I started yelling at him and crying. “How can you sit there and behave as if this is all no big deal? ”Another shoulder shrug. One thing I had noticed since we had first arrived the day before is that he would not look up at me. He would not even attempt to look me in the eye. Perhaps it was a sense of guilt he was feeling that caused this reaction, but to me it appeared he felt nothing at all. To me and everyone in the group he appeared quite apathetic. He simply could not see how any of this program applied to him.
I sat there speechless, feeling completely helpless until suddenly Keldon’s step mom broke the silence and addressed Jordan directly. “What do you dream about doing, Jordan? ” she asked him very gently. I wish I could say that this question tapped into something in him that made him aware of other interests and hopes and dreams that were being wasted on drugs. It didn’t. What I can say, however, is that one question, posed by a stranger, at that moment, had a profound effect on me. This woman’s son had almost died less than 12 hours prior and she was focused on reaching out to my son!

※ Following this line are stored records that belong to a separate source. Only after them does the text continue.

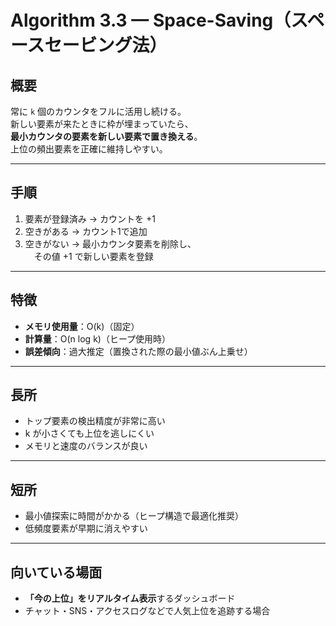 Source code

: # Algorithm 3.3 — Space-Saving（スペースセービング法）

## 概要
常に `k` 個のカウンタをフルに活用し続ける。  
新しい要素が来たときに枠が埋まっていたら、  
**最小カウンタの要素を新しい要素で置き換える**。  
上位の頻出要素を正確に維持しやすい。

---

## 手順
1. 要素が登録済み → カウントを +1  
2. 空きがある → カウント1で追加  
3. 空きがない → 最小カウンタ要素を削除し、  
　その値 +1 で新しい要素を登録  

---

## 特徴
- **メモリ使用量**：O(k)（固定）  
- **計算量**：O(n log k)（ヒープ使用時）  
- **誤差傾向**：過大推定（置換された際の最小値ぶん上乗せ）

---

## 長所
- トップ要素の検出精度が非常に高い  
- k が小さくても上位を逃しにくい  
- メモリと速度のバランスが良い  

---

## 短所
- 最小値探索に時間がかかる（ヒープ構造で最適化推奨）  
- 低頻度要素が早期に消えやすい  

---

## 向いている場面
- **「今の上位」をリアルタイム表示**するダッシュボード  
- チャット・SNS・アクセスログなどで人気上位を追跡する場合
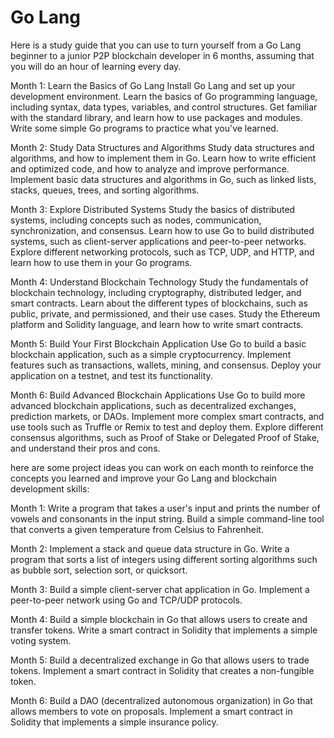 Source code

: # Go Lang
 Here is a study guide that you can use to turn yourself from a Go Lang beginner to a junior P2P blockchain developer in 6 months, assuming that you will do an hour of learning every day.  
 
 Month 1: Learn the Basics of Go Lang  Install Go Lang and set up your development environment. Learn the basics of Go programming language, including syntax, data types, variables, and control structures. Get familiar with the standard library, and learn how to use packages and modules. Write some simple Go programs to practice what you've learned. 
 
Month 2: Study Data Structures and Algorithms  Study data structures and algorithms, and how to implement them in Go. Learn how to write efficient and optimized code, and how to analyze and improve performance. Implement basic data structures and algorithms in Go, such as linked lists, stacks, queues, trees, and sorting algorithms. 

Month 3: Explore Distributed Systems  Study the basics of distributed systems, including concepts such as nodes, communication, synchronization, and consensus. Learn how to use Go to build distributed systems, such as client-server applications and peer-to-peer networks. Explore different networking protocols, such as TCP, UDP, and HTTP, and learn how to use them in your Go programs. 

Month 4: Understand Blockchain Technology  Study the fundamentals of blockchain technology, including cryptography, distributed ledger, and smart contracts. Learn about the different types of blockchains, such as public, private, and permissioned, and their use cases. Study the Ethereum platform and Solidity language, and learn how to write smart contracts. 

Month 5: Build Your First Blockchain Application  Use Go to build a basic blockchain application, such as a simple cryptocurrency. Implement features such as transactions, wallets, mining, and consensus. Deploy your application on a testnet, and test its functionality. 

Month 6: Build Advanced Blockchain Applications  Use Go to build more advanced blockchain applications, such as decentralized exchanges, prediction markets, or DAOs. Implement more complex smart contracts, and use tools such as Truffle or Remix to test and deploy them. Explore different consensus algorithms, such as Proof of Stake or Delegated Proof of Stake, and understand their pros and cons.

here are some project ideas you can work on each month to reinforce the concepts you learned and improve your Go Lang and blockchain development skills:

Month 1:
Write a program that takes a user's input and prints the number of vowels and consonants in the input string.
Build a simple command-line tool that converts a given temperature from Celsius to Fahrenheit.

Month 2:
Implement a stack and queue data structure in Go.
Write a program that sorts a list of integers using different sorting algorithms such as bubble sort, selection sort, or quicksort.

Month 3:
Build a simple client-server chat application in Go.
Implement a peer-to-peer network using Go and TCP/UDP protocols.

Month 4:
Build a simple blockchain in Go that allows users to create and transfer tokens.
Write a smart contract in Solidity that implements a simple voting system.

Month 5:
Build a decentralized exchange in Go that allows users to trade tokens.
Implement a smart contract in Solidity that creates a non-fungible token.

Month 6:
Build a DAO (decentralized autonomous organization) in Go that allows members to vote on proposals.
Implement a smart contract in Solidity that implements a simple insurance policy.

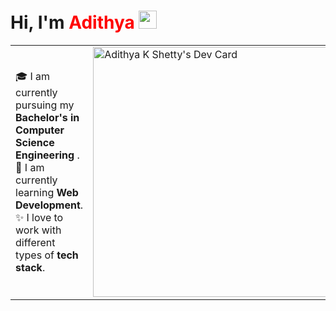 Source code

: # Hi, I'm <span style="color:red">**Adithya**</span> <img src="https://github.com/TheDudeThatCode/TheDudeThatCode/blob/master/Assets/Hi.gif" width="29px">
<!-- About Section -->

<table>
<tr>
 <td valing=center>
   🎓 I am currently pursuing my <b>Bachelor's in Computer Science Engineering</b> . <br>
   🌱 I am currently learning  <b>Web Development</b>. <br>
   ✨ I love to work with different types of <b>tech stack</b>.
   <td>
     <img src="https://api.daily.dev/devcards/ab0528901be8435ababbc249d8386bec.png?r=4no" width="400" alt="Adithya K Shetty's Dev Card"/>
  </td>
</tr>
</table>

 
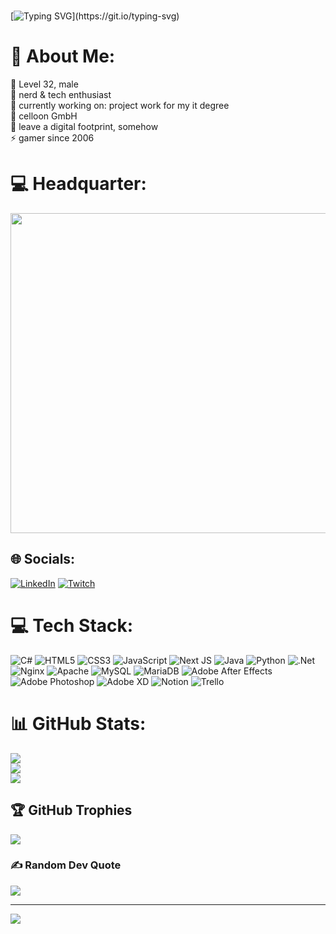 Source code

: #

[![Typing SVG](https://readme-typing-svg.demolab.com?font=Fira+Code&weight=350&size=18&pause=1000&color=DF3AF7&width=600&lines=Hi+stranger%2C+i'm+Maracan!;You+can+also+call+me+dreamer%2C+enthusiast+or+magician.;I+hope+you+find+what+you+need+on+my+githubpage.;Enjoy+the+stay+and+spread+love+and+magic!)](https://git.io/typing-svg)

# 💫 About Me:

🌱 Level 32, male<br>🤝 nerd & tech enthusiast<br>🔭 currently working on: project work for my it degree <br>🤝 celloon GmbH <br>🌱 leave a digital footprint, somehow <br>⚡ gamer since 2006

# 💻 Headquarter: <br>

<img src="https://i.imgur.com/GUIP2X7.jpeg" width="512px"/>

## 🌐 Socials:

[![LinkedIn](https://img.shields.io/badge/LinkedIn-%230077B5.svg?logo=linkedin&logoColor=white)](https://linkedin.com/in/martin-portius) [![Twitch](https://img.shields.io/badge/Twitch-%239146FF.svg?logo=Twitch&logoColor=white)](https://twitch.tv/maracan_net)

# 💻 Tech Stack:

![C#](https://img.shields.io/badge/c%23-%23239120.svg?style=plastic&logo=c-sharp&logoColor=white) ![HTML5](https://img.shields.io/badge/html5-%23E34F26.svg?style=plastic&logo=html5&logoColor=white) ![CSS3](https://img.shields.io/badge/css3-%231572B6.svg?style=plastic&logo=css3&logoColor=white) ![JavaScript](https://img.shields.io/badge/javascript-%23323330.svg?style=plastic&logo=javascript&logoColor=%23F7DF1E) ![Next JS](https://img.shields.io/badge/Next-black?style=plastic&logo=next.js&logoColor=white) ![Java](https://img.shields.io/badge/java-%23ED8B00.svg?style=plastic&logo=java&logoColor=white) ![Python](https://img.shields.io/badge/python-3670A0?style=plastic&logo=python&logoColor=ffdd54) ![.Net](https://img.shields.io/badge/.NET-5C2D91?style=plastic&logo=.net&logoColor=white) ![Nginx](https://img.shields.io/badge/nginx-%23009639.svg?style=plastic&logo=nginx&logoColor=white) ![Apache](https://img.shields.io/badge/apache-%23D42029.svg?style=plastic&logo=apache&logoColor=white) ![MySQL](https://img.shields.io/badge/mysql-%2300f.svg?style=plastic&logo=mysql&logoColor=white) ![MariaDB](https://img.shields.io/badge/MariaDB-003545?style=plastic&logo=mariadb&logoColor=white) ![Adobe After Effects](https://img.shields.io/badge/Adobe%20After%20Effects-9999FF.svg?style=plastic&logo=Adobe%20After%20Effects&logoColor=white) ![Adobe Photoshop](https://img.shields.io/badge/adobephotoshop-%2331A8FF.svg?style=plastic&logo=adobephotoshop&logoColor=white) ![Adobe XD](https://img.shields.io/badge/Adobe%20XD-470137?style=plastic&logo=Adobe%20XD&logoColor=#FF61F6) ![Notion](https://img.shields.io/badge/Notion-%23000000.svg?style=plastic&logo=notion&logoColor=white) ![Trello](https://img.shields.io/badge/Trello-%23026AA7.svg?style=plastic&logo=Trello&logoColor=white)

# 📊 GitHub Stats:

![](https://github-readme-stats.vercel.app/api?username=Maracan&theme=tokyonight&hide_border=false&include_all_commits=true&count_private=true)<br/>
![](https://github-readme-streak-stats.herokuapp.com/?user=Maracan&theme=tokyonight&hide_border=false)<br/>
![](https://github-readme-stats.vercel.app/api/top-langs/?username=Maracan&theme=tokyonight&hide_border=false&include_all_commits=true&count_private=true&layout=compact)

## 🏆 GitHub Trophies

![](https://github-profile-trophy.vercel.app/?username=Maracan&theme=radical&no-frame=false&no-bg=false&margin-w=4)

### ✍️ Random Dev Quote

![](https://quotes-github-readme.vercel.app/api?type=vetical&theme=radical)

---

[![](https://visitcount.itsvg.in/api?id=Maracan&icon=0&color=1)](https://visitcount.itsvg.in)

<!-- Proudly created with GPRM ( https://gprm.itsvg.in ) -->
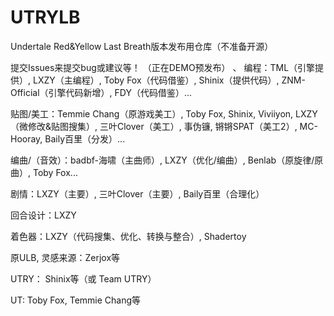 # UTRYLB
Undertale Red&amp;Yellow Last Breath版本发布用仓库（不准备开源）

提交Issues来提交bug或建议等！
（正在DEMO预发布）
、
编程：TML（引擎提供）, LXZY（主编程）, Toby Fox（代码借鉴）, Shinix（提供代码）, ZNM-Official（引擎代码新增）, FDY（代码借鉴）...

贴图/美工：Temmie Chang（原游戏美工）, Toby Fox, Shinix, Viviiyon, LXZY（微修改&贴图搜集）, 三叶Clover（美工）, 事伪镰, 锵锵SPAT（美工2）, MC-Hooray, Baily百里（分发）...

编曲/（音效）：badbf-海啸（主曲师）, LXZY（优化/编曲）, Benlab（原旋律/原曲）, Toby Fox...

剧情：LXZY（主要）, 三叶Clover（主要）, Baily百里（合理化）

回合设计：LXZY

着色器：LXZY（代码搜集、优化、转换与整合）, Shadertoy

原ULB, 灵感来源：Zerjox等

UTRY： Shinix等（或 Team UTRY）

UT: Toby Fox, Temmie Chang等
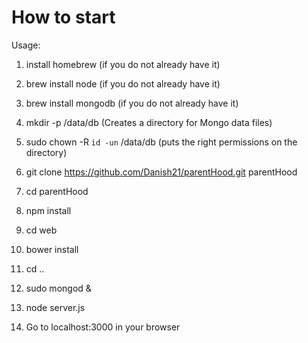 # How to start

Usage:

1) install homebrew (if you do not already have it)

2) brew install node (if you do not already have it)

3) brew install mongodb (if you do not already have it)

4) mkdir -p /data/db (Creates a directory for Mongo data files)

5) sudo chown -R `id -un` /data/db (puts the right permissions on the directory)

4) git clone https://github.com/Danish21/parentHood.git parentHood

5) cd parentHood

6) npm install

7) cd web 

8) bower install

9) cd ..

10) sudo mongod &

11) node server.js

12) Go to localhost:3000 in your browser


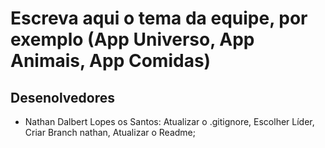 # Escreva aqui o tema da equipe, por exemplo (App Universo, App Animais, App Comidas)

## Desenolvedores

- Nathan Dalbert Lopes os Santos:
  Atualizar o .gitignore,
  Escolher Líder,
  Criar Branch nathan,
  Atualizar o Readme;
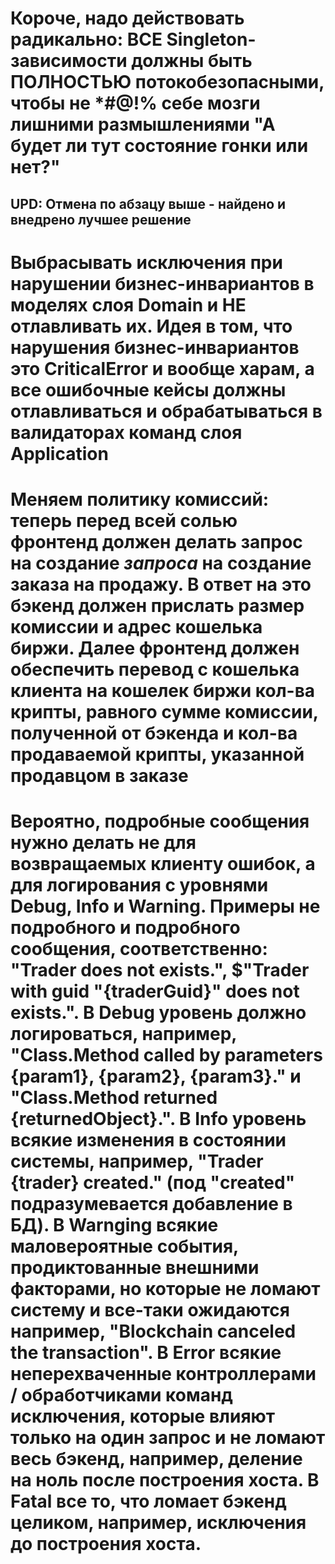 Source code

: # Короче, надо действовать радикально: ВСЕ Singleton-зависимости должны быть ПОЛНОСТЬЮ потокобезопасными, чтобы не *#@!% себе мозги лишними размышлениями "А будет ли тут состояние гонки или нет?"

## UPD: Отмена по абзацу выше - найдено и внедрено лучшее решение

# Выбрасывать исключения при нарушении бизнес-инвариантов в моделях слоя Domain и НЕ отлавливать их. Идея в том, что нарушения бизнес-инвариантов это CriticalError и вообще харам, а все ошибочные кейсы должны отлавливаться и обрабатываться в валидаторах команд слоя Application

# Меняем политику комиссий: теперь перед всей солью фронтенд должен делать запрос на создание _запроса_ на создание заказа на продажу. В ответ на это бэкенд должен прислать размер комиссии и адрес кошелька биржи. Далее фронтенд должен обеспечить перевод с кошелька клиента на кошелек биржи кол-ва крипты, равного сумме комиссии, полученной от бэкенда и кол-ва продаваемой крипты, указанной продавцом в заказе

# Вероятно, подробные сообщения нужно делать не для возвращаемых клиенту ошибок, а для логирования с уровнями Debug, Info и Warning. Примеры не подробного и подробного сообщения, соответственно: "Trader does not exists.", $"Trader with guid \"{traderGuid}\" does not exists.". В Debug уровень должно логироваться, например, "Class.Method called by parameters {param1}, {param2}, {param3}." и "Class.Method returned {returnedObject}.". В Info уровень всякие изменения в состоянии системы, например, "Trader {trader} created." (под "created" подразумевается добавление в БД). В Warnging всякие маловероятные события, продиктованные внешними факторами, но которые не ломают систему и все-таки ожидаются например, "Blockchain canceled the transaction". В Error всякие неперехваченные контроллерами / обработчиками команд исключения, которые влияют только на один запрос и не ломают весь бэкенд, например, деление на ноль после построения хоста. В Fatal все то, что ломает бэкенд целиком, например, исключения до построения хоста.
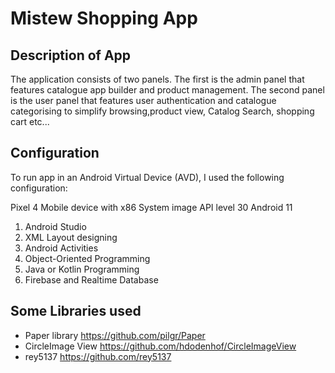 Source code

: Mistew Shopping App
===================================

## Description of App

 The application consists of two panels. The first is the admin panel that features catalogue app builder and product management.
 The second panel is the user panel that features user authentication and catalogue categorising to simplify browsing,product view, Catalog Search, shopping cart etc...

## Configuration
To run app in an Android Virtual Device (AVD), I used the following configuration:

Pixel 4 Mobile device with x86 System image
API level 30
Android 11

1. Android Studio
2. XML Layout designing
3. Android Activities
4. Object-Oriented Programming
5. Java or Kotlin Programming
6. Firebase and Realtime Database

## Some Libraries used
- Paper library https://github.com/pilgr/Paper
- CircleImage View https://github.com/hdodenhof/CircleImageView
- rey5137 https://github.com/rey5137
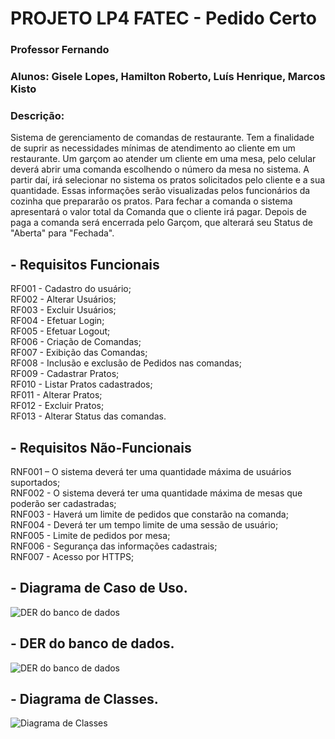 # PROJETO LP4 FATEC - Pedido Certo
### Professor Fernando
### Alunos: Gisele Lopes, Hamilton Roberto, Luís Henrique, Marcos Kisto 
### Descrição: 
Sistema de gerenciamento de comandas de restaurante. Tem a finalidade de suprir as necessidades mínimas de atendimento ao cliente em um restaurante.
Um garçom ao atender um cliente em uma mesa, pelo celular deverá abrir uma comanda escolhendo o número da mesa no sistema. A partir daí, irá selecionar no sistema os pratos solicitados pelo cliente e a sua quantidade. Essas informações serão visualizadas pelos funcionários da cozinha que prepararão os pratos. Para fechar a comanda o sistema apresentará o valor total da Comanda que o cliente irá pagar. Depois de paga a comanda será encerrada pelo Garçom, que alterará seu Status de "Aberta" para "Fechada".

## - Requisitos Funcionais
RF001 - Cadastro do usuário;</br>
RF002 - Alterar Usuários;</br>
RF003 - Excluir Usuários;</br>
RF004 - Efetuar Login;</br>
RF005 - Efetuar Logout;</br>
RF006 - Criação de Comandas;</br>
RF007 - Exibição das Comandas;</br>
RF008 - Inclusão e exclusão de Pedidos nas comandas;</br>
RF009 - Cadastrar Pratos;</br>
RF010 - Listar Pratos cadastrados;</br>
RF011 - Alterar Pratos;</br>
RF012 - Excluir Pratos;</br>
RF013 - Alterar Status das comandas.

## - Requisitos Não-Funcionais
RNF001 – O sistema deverá ter uma quantidade máxima de usuários suportados;</br>
RNF002 - O sistema deverá ter uma quantidade máxima de mesas que poderão ser cadastradas;</br>
RNF003 - Haverá um limite de pedidos que constarão na comanda;</br>
RNF004 - Deverá ter um tempo limite de uma sessão de usuário;</br>
RNF005 - Limite de pedidos por mesa;</br>
RNF006 - Segurança das informações cadastrais;</br>
RNF007 - Acesso por HTTPS;

## - Diagrama de Caso de Uso.
![DER do banco de dados](https://github.com/Marcoskisto/pedidoCerto-lab4-fatec/blob/master/CasoDeUso_PedidoCerto(Draw%20io).jpg)

## - DER do banco de dados.
![DER do banco de dados](https://github.com/Marcoskisto/pedidoCerto-lab4-fatec/blob/master/DER_PedidoCerto.jpg)

## - Diagrama de Classes.
![Diagrama de Classes](https://github.com/Marcoskisto/pedidoCerto-lab4-fatec/blob/master/ClassDiagram.jpg)
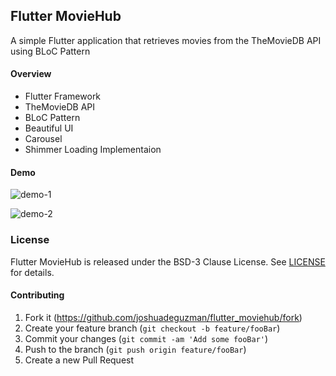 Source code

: <!--
 Copyright 2019 Joshua de Guzman (https://jmdg.io). All rights reserved.
 Use of this source code is governed by a BSD-style
 license that can be found in the LICENSE file.
-->

## Flutter MovieHub

 A simple Flutter application that retrieves movies from the TheMovieDB API using BLoC Pattern

#### Overview

- Flutter Framework
- TheMovieDB API
- BLoC Pattern
- Beautiful UI
- Carousel
- Shimmer Loading Implementaion

#### Demo

![demo-1](https://github.com/joshuadeguzman/flutter_moviehub/blob/master/.github/demo_1.gif)

![demo-2](https://github.com/joshuadeguzman/flutter_moviehub/blob/master/.github/demo_2.png)

### License

Flutter MovieHub is released under the BSD-3 Clause License. See [LICENSE](https://github.com/joshuadeguzman/flutter_moviehub/blob/master/LICENSE) for details.

#### Contributing

1. Fork it (<https://github.com/joshuadeguzman/flutter_moviehub/fork>)
2. Create your feature branch (`git checkout -b feature/fooBar`)
3. Commit your changes (`git commit -am 'Add some fooBar'`)
4. Push to the branch (`git push origin feature/fooBar`)
5. Create a new Pull Request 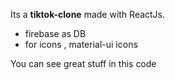 Its a **tiktok-clone** made with ReactJs.

- firebase as DB
- for icons , material-ui icons

You can see great stuff in this code
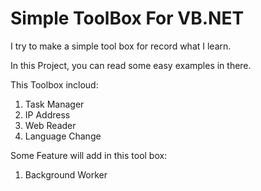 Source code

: # Simple ToolBox For VB.NET

I try to make a simple tool box for record what I learn.  

In this Project, you can read some easy examples in there.

This Toolbox incloud:
   1. Task Manager
   2. IP Address
   3. Web Reader
   4. Language Change

Some Feature will add in this tool box:
   1. Background Worker
   

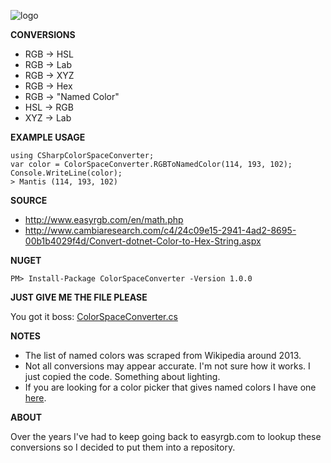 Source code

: ![logo](https://github.com/smchughinfo/csharpcolorspaceconverter/blob/master/logo.png)

**CONVERSIONS**

* RGB -> HSL
* RGB -> Lab
* RGB -> XYZ
* RGB -> Hex
* RGB -> "Named Color"
* HSL -> RGB
* XYZ -> Lab

**EXAMPLE USAGE**

    using CSharpColorSpaceConverter;
    var color = ColorSpaceConverter.RGBToNamedColor(114, 193, 102);
    Console.WriteLine(color);
    > Mantis (114, 193, 102)

**SOURCE**

* http://www.easyrgb.com/en/math.php
* http://www.cambiaresearch.com/c4/24c09e15-2941-4ad2-8695-00b1b4029f4d/Convert-dotnet-Color-to-Hex-String.aspx

**NUGET**
 
`PM> Install-Package ColorSpaceConverter -Version 1.0.0`
 

**JUST GIVE ME THE FILE PLEASE**

You got it boss: [ColorSpaceConverter.cs](https://github.com/smchughinfo/csharpcolorspaceconverter/blob/master/ColorConverter/ColorSpaceConverter.cs)

**NOTES**

* The list of named colors was scraped from Wikipedia around 2013. 
* Not all conversions may appear accurate. I'm not sure how it works. I just copied the code. Something about lighting.
* If you are looking for a color picker that gives named colors I have one [here](https://github.com/smchughinfo/color).

**ABOUT**

 Over the years I've had to keep going back to easyrgb.com to lookup these conversions so I decided to put them into a repository.
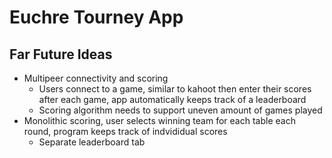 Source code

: # Euchre Tourney App

## Far Future Ideas
* Multipeer connectivity and scoring
    * Users connect to a game, similar to kahoot then enter their scores after each game, app automatically keeps track of a leaderboard
    * Scoring algorithm needs to support uneven amount of games played
* Monolithic scoring, user selects winning team for each table each round, program keeps track of indvididual scores
    * Separate leaderboard tab
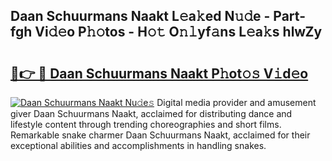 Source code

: ## Daan Schuurmans Naakt L𝚎a𝚔ed N𝚞𝚍e - Part-fgh Vi𝚍𝚎o P𝚑𝚘tos - H𝚘𝚝 O𝚗𝚕yf𝚊ns L𝚎a𝚔s hlwZy

# <h2><a href="http://kfa12tp.oniu.top/?m=Daan+Schuurmans+Naakt">🔗👉 🔴 Daan Schuurmans Naakt P𝚑ot𝚘𝚜 V𝚒d𝚎o</a></h2>

[![Daan Schuurmans Naakt Nu𝚍e𝚜](https://i.imgur.com/0qMVB7G.gif)](http://kfa12tp.oniu.top/?m=Daan+Schuurmans+Naakt)
Digital media provider and amusement giver Daan Schuurmans Naakt, acclaimed for distributing dance and lifestyle content through trending choreographies and short films. Remarkable snake charmer Daan Schuurmans Naakt, acclaimed for their exceptional abilities and accomplishments in handling snakes.  
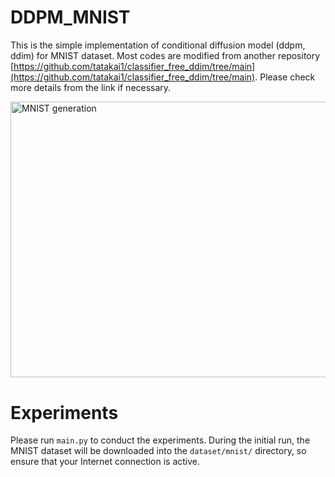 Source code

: # DDPM_MNIST

This is the simple implementation of conditional diffusion model (ddpm, ddim) for MNIST dataset. Most codes are modified from another repository [https://github.com/tatakai1/classifier_free_ddim/tree/main](https://github.com/tatakai1/classifier_free_ddim/tree/main). Please check more details from the link if necessary.

<img src="figures/framework.png" alt="MNIST generation" width="901.8" height="441.45">


# Experiments

Please run `main.py` to conduct the experiments. During the initial run, the MNIST dataset will be downloaded into the `dataset/mnist/` directory, so ensure that your Internet connection is active.


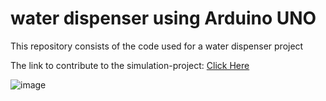 # water dispenser using Arduino UNO
 This repository consists of the code used for a water dispenser project

The link to contribute to the simulation-project:
<a href="https://www.tinkercad.com/things/8z9IUsA78Cn-water-dispenser-test/editel?sharecode=fxsXu83-LTIFjZH_7A_uoSQhs5O_4EO06u59UNOpfWE">Click Here</a>

![image](https://user-images.githubusercontent.com/97667653/198984585-1d7c08d7-8f4b-4185-b751-3e75d70e1b65.png)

The amount of genuine concern that she expressed with that one question is indescribable. The support and empathy continued to flow in our direction from other members of the group. These peoples’ stories may have advanced to a more extreme place than ours but they had all begun from almost identical places. They had all been there, done that, and completely understood the helpless feelings I had been experiencing I’ve never felt like sharing my personal problems in a group setting would be beneficial for my own growth or healing.
It seemed like an unnatural concept for complete strangers to open up to each other about their problems and feelings so readily. I, like my son, had come and participated because the program required me to do so. This place, this group, changed that perspective for me. I now know how empowering it can be to be surrounded by a group of people who understand because their stories have similar chapters as yours. I suddenly realized that the answers I had desperately hoped to find here would not come.
There would be no answers given for how to get him to recognize and learn how to cope with his attachment to things that could harm him. Those were answers he would have to choose to search for when he was ready to accept them. The purpose of this group, and so many others like it that are held all over the country at any given time of day is to help people recognize they are not alone in their search for answers. A topic like drug and alcohol dependency is not something anyone feels comfortable discussing with even their closest friends and family.
It is a subject that is dark and depressing and filled with far too many emotions to allow you to feel comfortable with openly talking about it. Unless you have been personally touched by addiction in some way there is not complete understanding of the fear and guilt combined with frustration and anger. It takes a group of strangers, brought together and sharing their stories, to bring comfort and support when there really are no answers. It took this group of strangers to show me how to accept a situation I can not change or fix and how to survive it.